Potevi stare le ore a sentir parlare Carlo. Ti colpivano di lui la pacatezza dell’eloquio e l’acutezza delle sue riflessioni, il travolgente senso dell’umorismo e la dolce malinconia di certi suoi silenzi. La naturale propensione a capire gli ultimi e gli infelici. La pazienza da entomologo nel guardare alla sua bella e ricca terra, il Veneto, recependo con grande anticipo le profonde contraddizioni di un luogo che si stava già inesorabilmente trasformando in Nord-Est.

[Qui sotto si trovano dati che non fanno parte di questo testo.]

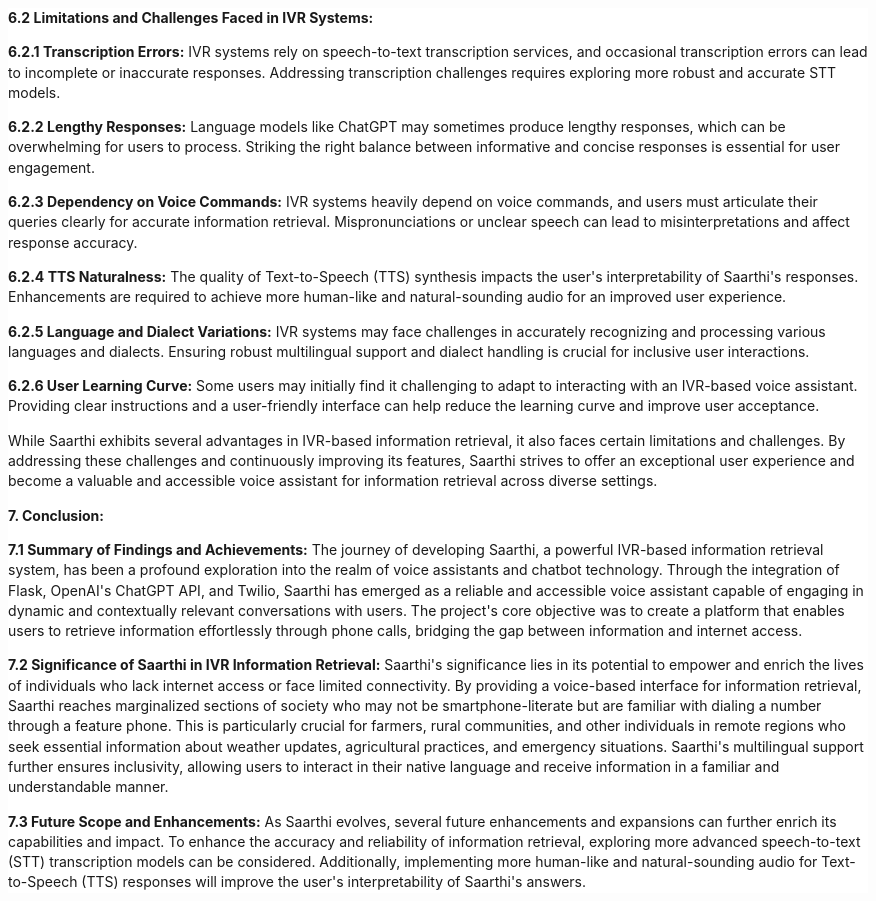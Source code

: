 **6.2 Limitations and Challenges Faced in IVR Systems:**

**6.2.1 Transcription Errors:** IVR systems rely on speech-to-text transcription services, and occasional transcription errors can lead to incomplete or inaccurate responses. Addressing transcription challenges requires exploring more robust and accurate STT models.

**6.2.2 Lengthy Responses:** Language models like ChatGPT may sometimes produce lengthy responses, which can be overwhelming for users to process. Striking the right balance between informative and concise responses is essential for user engagement.

**6.2.3 Dependency on Voice Commands:** IVR systems heavily depend on voice commands, and users must articulate their queries clearly for accurate information retrieval. Mispronunciations or unclear speech can lead to misinterpretations and affect response accuracy.

**6.2.4 TTS Naturalness:** The quality of Text-to-Speech (TTS) synthesis impacts the user's interpretability of Saarthi's responses. Enhancements are required to achieve more human-like and natural-sounding audio for an improved user experience.

**6.2.5 Language and Dialect Variations:** IVR systems may face challenges in accurately recognizing and processing various languages and dialects. Ensuring robust multilingual support and dialect handling is crucial for inclusive user interactions.

**6.2.6 User Learning Curve:** Some users may initially find it challenging to adapt to interacting with an IVR-based voice assistant. Providing clear instructions and a user-friendly interface can help reduce the learning curve and improve user acceptance.

While Saarthi exhibits several advantages in IVR-based information retrieval, it also faces certain limitations and challenges. By addressing these challenges and continuously improving its features, Saarthi strives to offer an exceptional user experience and become a valuable and accessible voice assistant for information retrieval across diverse settings.







**7. Conclusion:**

**7.1 Summary of Findings and Achievements:**
The journey of developing Saarthi, a powerful IVR-based information retrieval system, has been a profound exploration into the realm of voice assistants and chatbot technology. Through the integration of Flask, OpenAI's ChatGPT API, and Twilio, Saarthi has emerged as a reliable and accessible voice assistant capable of engaging in dynamic and contextually relevant conversations with users. The project's core objective was to create a platform that enables users to retrieve information effortlessly through phone calls, bridging the gap between information and internet access. 

**7.2 Significance of Saarthi in IVR Information Retrieval:**
Saarthi's significance lies in its potential to empower and enrich the lives of individuals who lack internet access or face limited connectivity. By providing a voice-based interface for information retrieval, Saarthi reaches marginalized sections of society who may not be smartphone-literate but are familiar with dialing a number through a feature phone. This is particularly crucial for farmers, rural communities, and other individuals in remote regions who seek essential information about weather updates, agricultural practices, and emergency situations. Saarthi's multilingual support further ensures inclusivity, allowing users to interact in their native language and receive information in a familiar and understandable manner.

**7.3 Future Scope and Enhancements:**
As Saarthi evolves, several future enhancements and expansions can further enrich its capabilities and impact. To enhance the accuracy and reliability of information retrieval, exploring more advanced speech-to-text (STT) transcription models can be considered. Additionally, implementing more human-like and natural-sounding audio for Text-to-Speech (TTS) responses will improve the user's interpretability of Saarthi's answers.
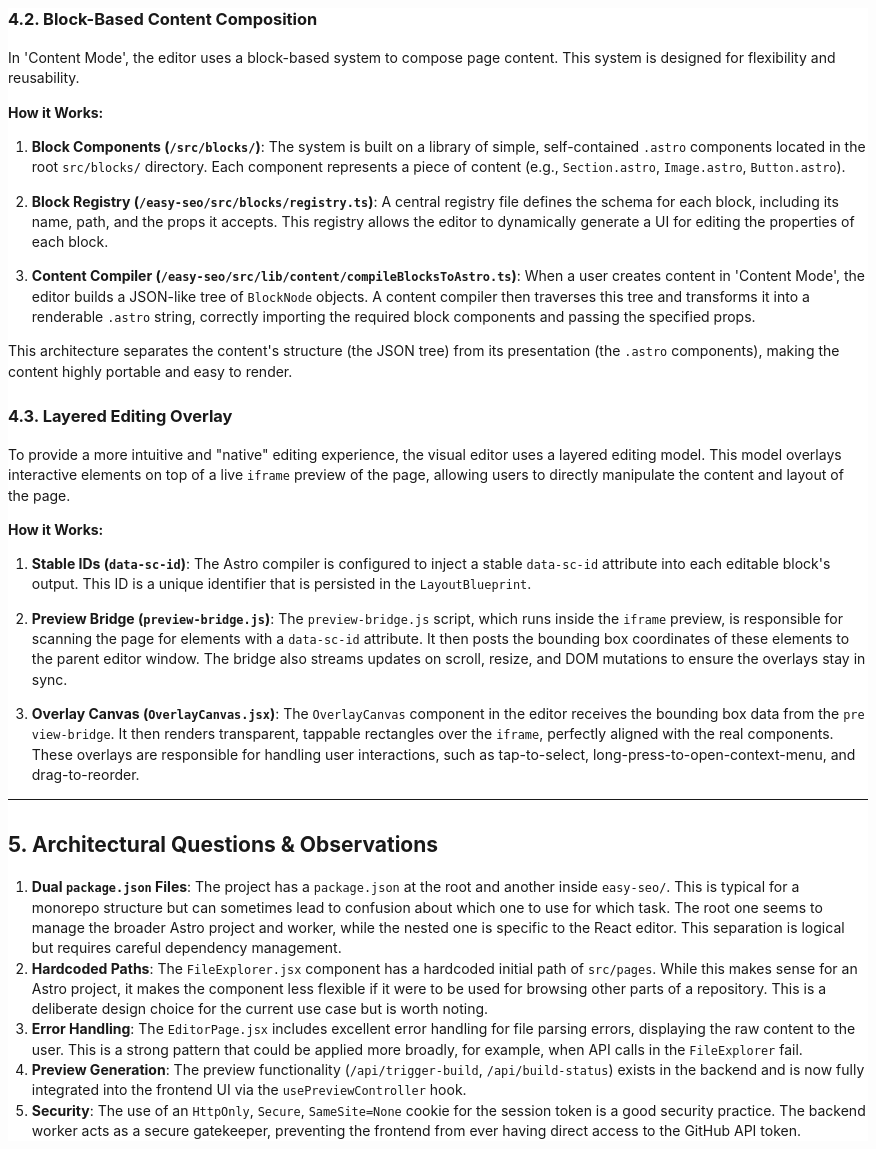 ### 4.2. Block-Based Content Composition

In 'Content Mode', the editor uses a block-based system to compose page content. This system is designed for flexibility and reusability.

**How it Works:**

1.  **Block Components (`/src/blocks/`)**: The system is built on a library of simple, self-contained `.astro` components located in the root `src/blocks/` directory. Each component represents a piece of content (e.g., `Section.astro`, `Image.astro`, `Button.astro`).

2.  **Block Registry (`/easy-seo/src/blocks/registry.ts`)**: A central registry file defines the schema for each block, including its name, path, and the props it accepts. This registry allows the editor to dynamically generate a UI for editing the properties of each block.

3.  **Content Compiler (`/easy-seo/src/lib/content/compileBlocksToAstro.ts`)**: When a user creates content in 'Content Mode', the editor builds a JSON-like tree of `BlockNode` objects. A content compiler then traverses this tree and transforms it into a renderable `.astro` string, correctly importing the required block components and passing the specified props.

This architecture separates the content's structure (the JSON tree) from its presentation (the `.astro` components), making the content highly portable and easy to render.

### 4.3. Layered Editing Overlay

To provide a more intuitive and "native" editing experience, the visual editor uses a layered editing model. This model overlays interactive elements on top of a live `iframe` preview of the page, allowing users to directly manipulate the content and layout of the page.

**How it Works:**

1.  **Stable IDs (`data-sc-id`)**: The Astro compiler is configured to inject a stable `data-sc-id` attribute into each editable block's output. This ID is a unique identifier that is persisted in the `LayoutBlueprint`.

2.  **Preview Bridge (`preview-bridge.js`)**: The `preview-bridge.js` script, which runs inside the `iframe` preview, is responsible for scanning the page for elements with a `data-sc-id` attribute. It then posts the bounding box coordinates of these elements to the parent editor window. The bridge also streams updates on scroll, resize, and DOM mutations to ensure the overlays stay in sync.

3.  **Overlay Canvas (`OverlayCanvas.jsx`)**: The `OverlayCanvas` component in the editor receives the bounding box data from the `preview-bridge`. It then renders transparent, tappable rectangles over the `iframe`, perfectly aligned with the real components. These overlays are responsible for handling user interactions, such as tap-to-select, long-press-to-open-context-menu, and drag-to-reorder.

---

## 5. Architectural Questions & Observations

1.  **Dual `package.json` Files**: The project has a `package.json` at the root and another inside `easy-seo/`. This is typical for a monorepo structure but can sometimes lead to confusion about which one to use for which task. The root one seems to manage the broader Astro project and worker, while the nested one is specific to the React editor. This separation is logical but requires careful dependency management.
2.  **Hardcoded Paths**: The `FileExplorer.jsx` component has a hardcoded initial path of `src/pages`. While this makes sense for an Astro project, it makes the component less flexible if it were to be used for browsing other parts of a repository. This is a deliberate design choice for the current use case but is worth noting.
3.  **Error Handling**: The `EditorPage.jsx` includes excellent error handling for file parsing errors, displaying the raw content to the user. This is a strong pattern that could be applied more broadly, for example, when API calls in the `FileExplorer` fail.
4.  **Preview Generation**: The preview functionality (`/api/trigger-build`, `/api/build-status`) exists in the backend and is now fully integrated into the frontend UI via the `usePreviewController` hook.
5.  **Security**: The use of an `HttpOnly`, `Secure`, `SameSite=None` cookie for the session token is a good security practice. The backend worker acts as a secure gatekeeper, preventing the frontend from ever having direct access to the GitHub API token.
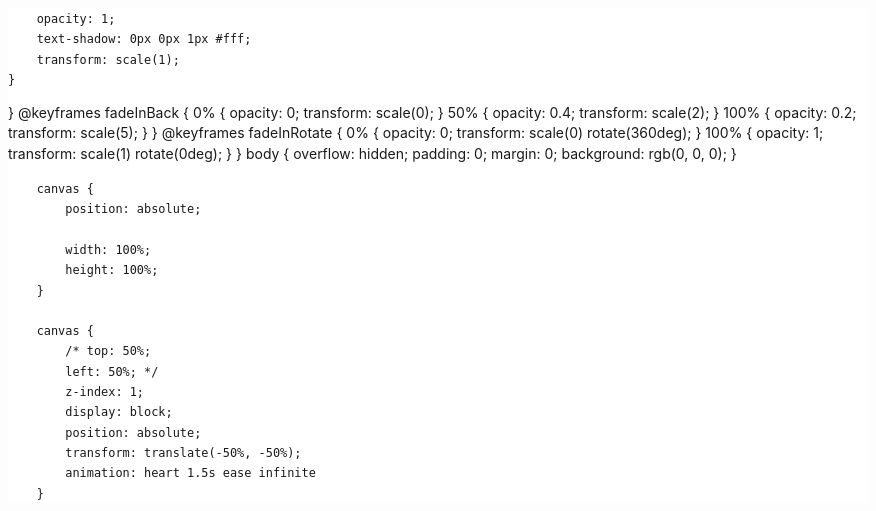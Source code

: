 		opacity: 1;
		text-shadow: 0px 0px 1px #fff;
		transform: scale(1);
	}
}
@keyframes fadeInBack {
	0% {
		opacity: 0;
		transform: scale(0);
	}
	50% {
		opacity: 0.4;
		transform: scale(2);
	}
	100% {
		opacity: 0.2;
		transform: scale(5);
	}
}
@keyframes fadeInRotate {
	0% {
		opacity: 0;
		transform: scale(0) rotate(360deg);
	}
	100% {
		opacity: 1;
		transform: scale(1) rotate(0deg);
	}
}
        body {
            overflow: hidden;
            padding: 0;
            margin: 0;
            background: rgb(0, 0, 0);
        }
        
        canvas {
            position: absolute;
            
            width: 100%;
            height: 100%;
        }
        
        canvas {
            /* top: 50%;
            left: 50%; */
            z-index: 1;
            display: block;
            position: absolute;
            transform: translate(-50%, -50%);
            animation: heart 1.5s ease infinite
        }
        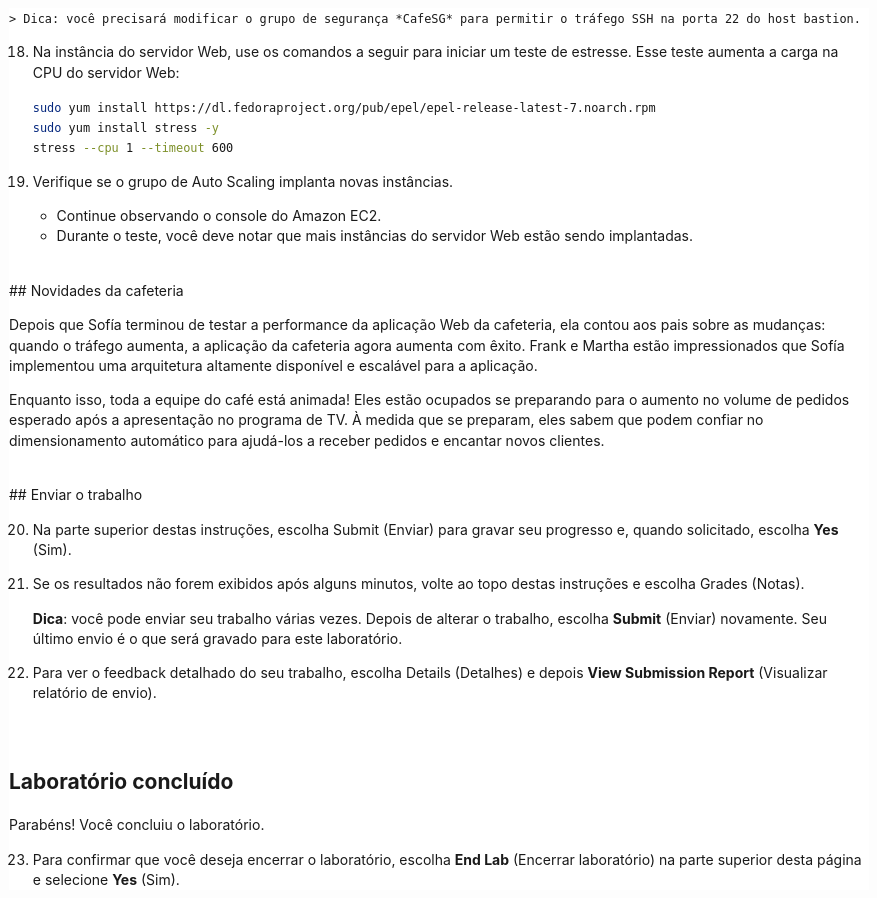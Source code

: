     > Dica: você precisará modificar o grupo de segurança *CafeSG* para permitir o tráfego SSH na porta 22 do host bastion.

18. Na instância do servidor Web, use os comandos a seguir para iniciar um teste de estresse. Esse teste aumenta a carga na CPU do servidor Web:

    ```bash
    sudo yum install https://dl.fedoraproject.org/pub/epel/epel-release-latest-7.noarch.rpm
    sudo yum install stress -y
    stress --cpu 1 --timeout 600
    ```

19. Verifique se o grupo de Auto Scaling implanta novas instâncias.
    - Continue observando o console do Amazon EC2.
    - Durante o teste, você deve notar que mais instâncias do servidor Web estão sendo implantadas.

<br/>
## Novidades da cafeteria

Depois que Sofía terminou de testar a performance da aplicação Web da cafeteria, ela contou aos pais sobre as mudanças: quando o tráfego aumenta, a aplicação da cafeteria agora aumenta com êxito. Frank e Martha estão impressionados que Sofía implementou uma arquitetura altamente disponível e escalável para a aplicação.

Enquanto isso, toda a equipe do café está animada! Eles estão ocupados se preparando para o aumento no volume de pedidos esperado após a apresentação no programa de TV. À medida que se preparam, eles sabem que podem confiar no dimensionamento automático para ajudá-los a receber pedidos e encantar novos clientes.

<br/>
## Enviar o trabalho

20. Na parte superior destas instruções, escolha <span id="ssb_blue">Submit</span> (Enviar) para gravar seu progresso e, quando solicitado, escolha **Yes** (Sim).

21. Se os resultados não forem exibidos após alguns minutos, volte ao topo destas instruções e escolha <span id="ssb_voc_grey">Grades</span> (Notas).

    **Dica**: você pode enviar seu trabalho várias vezes. Depois de alterar o trabalho, escolha **Submit** (Enviar) novamente. Seu último envio é o que será gravado para este laboratório.

22. Para ver o feedback detalhado do seu trabalho, escolha <span id="ssb_voc_grey">Details</span> (Detalhes) e depois <i class="fas fa-caret-right"></i> **View Submission Report** (Visualizar relatório de envio).

<br/>

## Laboratório concluído

<i class="fas fa-flag-checkered"></i> Parabéns! Você concluiu o laboratório.

23. Para confirmar que você deseja encerrar o laboratório, escolha **<span id="ssb_voc_grey">End Lab</span>** (Encerrar laboratório) na parte superior desta página e selecione **<span id="ssb_blue">Yes</span>** (Sim).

Carlo era un poeta e parlare con lui era nutriente tanto quanto un bel piatto di baccalà mantecato con la sua fetta di polenta abbrustolita vicino. Aveva la stazza, umana prima ancora che fisica, di un patriarca buono. Era il fratello che ogni figlio unico ha sempre desiderato avere. Era il padre da cui ogni orfano sogna un giorno di essere adottato.
Per questo adesso ci manca, e non avremmo molta voglia di ridere. Se non fosse per questo suo film, La sedia della felicità , che ci invita a farlo in modo così disarmante.